José Mourinho a déjà la tête à mercredi. Avant de recevoir le Barça, le Special One décide de faire tourner. Exit Benzema, Xabi, Alonso et Khedira, c'est avec un milieu Modrić-Essien que le Real Madrid défie son petit frère Getafe. Sans ses Africains, et Lafita blessé, le club de la banlieue sud de la capitale fait mieux que résister. Malgré un coup franc de Cristiano Ronaldo et une frappe contrée de Di María, le Santiago Bernabéu n'a pas grand-chose à se mettre sous la dent. Les trois petites pointes de Getafe donnent du fil à retordre à une arrière-garde qui oscille entre lenteur (Carvalho-Albiol) et suffisance (Sergio Ramos). Comme à l'accoutumée, les seuls Cristiano Ronaldo et Özil tentent bien de rythmer le jeu, les approximations ou les parades de Moyá font frein. Le Real, sans idée, tente tant bien que mal de pousser, mais rien n'y fait. Les jambes sont lourdes, les cerveaux en stand-by : bref, l'horaire dominical (merci les droits télévisuels du marché asiatique) n'est pas du goût merengue.
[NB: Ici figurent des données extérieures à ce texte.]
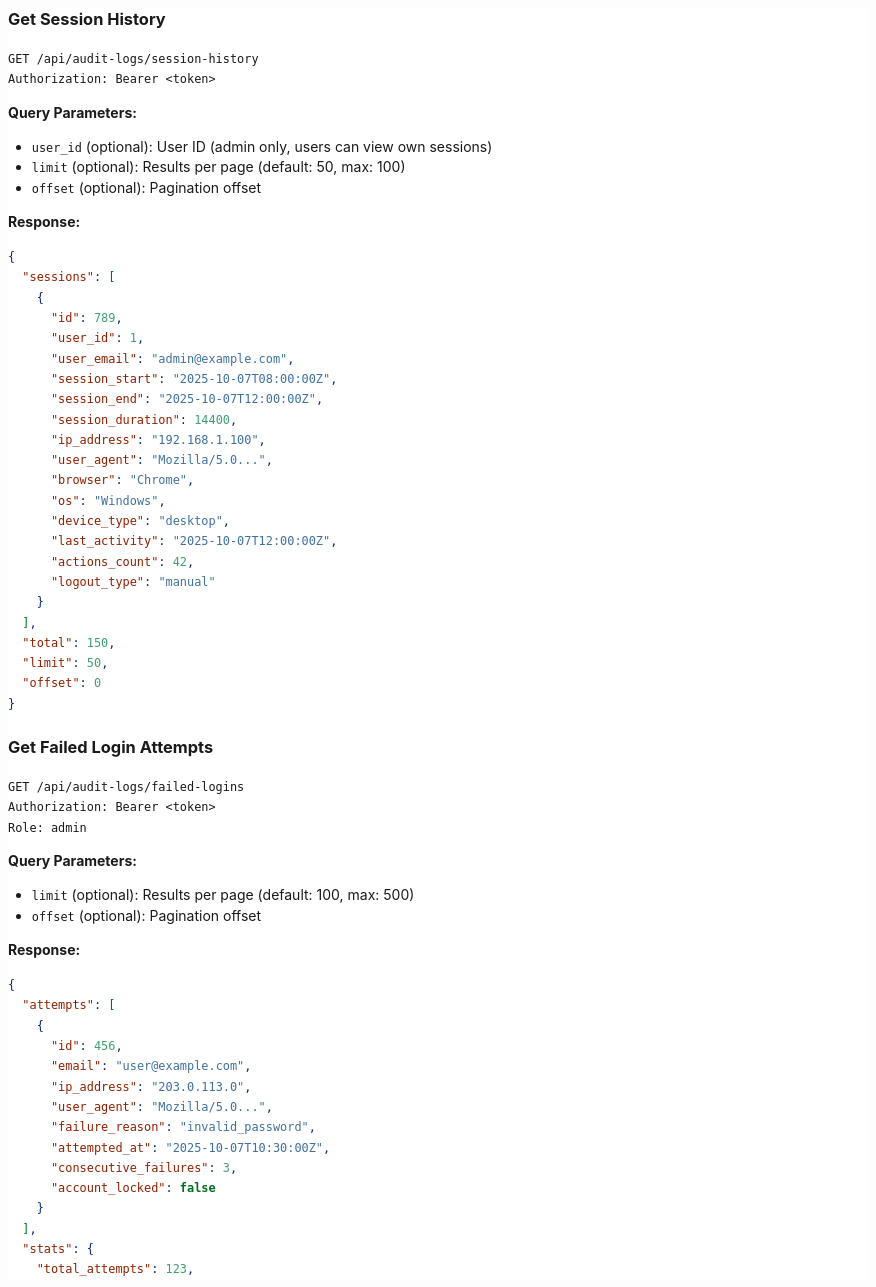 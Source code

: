 ### Get Session History
```http
GET /api/audit-logs/session-history
Authorization: Bearer <token>
```

**Query Parameters:**
- `user_id` (optional): User ID (admin only, users can view own sessions)
- `limit` (optional): Results per page (default: 50, max: 100)
- `offset` (optional): Pagination offset

**Response:**
```json
{
  "sessions": [
    {
      "id": 789,
      "user_id": 1,
      "user_email": "admin@example.com",
      "session_start": "2025-10-07T08:00:00Z",
      "session_end": "2025-10-07T12:00:00Z",
      "session_duration": 14400,
      "ip_address": "192.168.1.100",
      "user_agent": "Mozilla/5.0...",
      "browser": "Chrome",
      "os": "Windows",
      "device_type": "desktop",
      "last_activity": "2025-10-07T12:00:00Z",
      "actions_count": 42,
      "logout_type": "manual"
    }
  ],
  "total": 150,
  "limit": 50,
  "offset": 0
}
```

### Get Failed Login Attempts
```http
GET /api/audit-logs/failed-logins
Authorization: Bearer <token>
Role: admin
```

**Query Parameters:**
- `limit` (optional): Results per page (default: 100, max: 500)
- `offset` (optional): Pagination offset

**Response:**
```json
{
  "attempts": [
    {
      "id": 456,
      "email": "user@example.com",
      "ip_address": "203.0.113.0",
      "user_agent": "Mozilla/5.0...",
      "failure_reason": "invalid_password",
      "attempted_at": "2025-10-07T10:30:00Z",
      "consecutive_failures": 3,
      "account_locked": false
    }
  ],
  "stats": {
    "total_attempts": 123,
```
Özil-Ronaldo, la dépendance merengue

La digestion du petit déjeuner actée, le Real se sort enfin les doigts. Sans vraiment accélérer, les ouailles de José s'en remettent aux frappes de loin. Et à une boulette du portier Moyá. Auteur d'une superbe parade sur Coentrão, le gardien de Getafe se troue complètement sur le corner qui suit. Après un coup de billard entre Sergio Ramos et Valera, la Casa Blanca prend les devants. Commence alors le show lusitano-teuton : lancé dans la profondeur par son meneur Némo, Cristiano fusille Moyá. Quatre petites minutes plus tard, le même Özil à la mène décale Di María qui ajuste un centre sur la tête de CR7. Ficelle, 3-0, le match est plié en moins d'un quart d'heure. Une petite frayeur sauvée sur sa ligne par le capitaine d'un midi, Sergio Ramos, mise à part, le Real poursuit sa domination. À quelques jours du premier Clásico annuel, José fait alors tourner son effectif. Özil, puis Ronaldo ont le droit à leur ovation dominicale. Un Portugais qui prendra même le temps de planter son hat-trick sur penalty avant sa sortie, et de porter son total à 21 buts en Liga. La fin de match s'apparente à un décrassage et à une répétition des gammes pour un Real qui n'aura pas à eu forcer son talent face à un petit frère bien trop faible. Il en sera tout autrement mercredi soir face au Barça.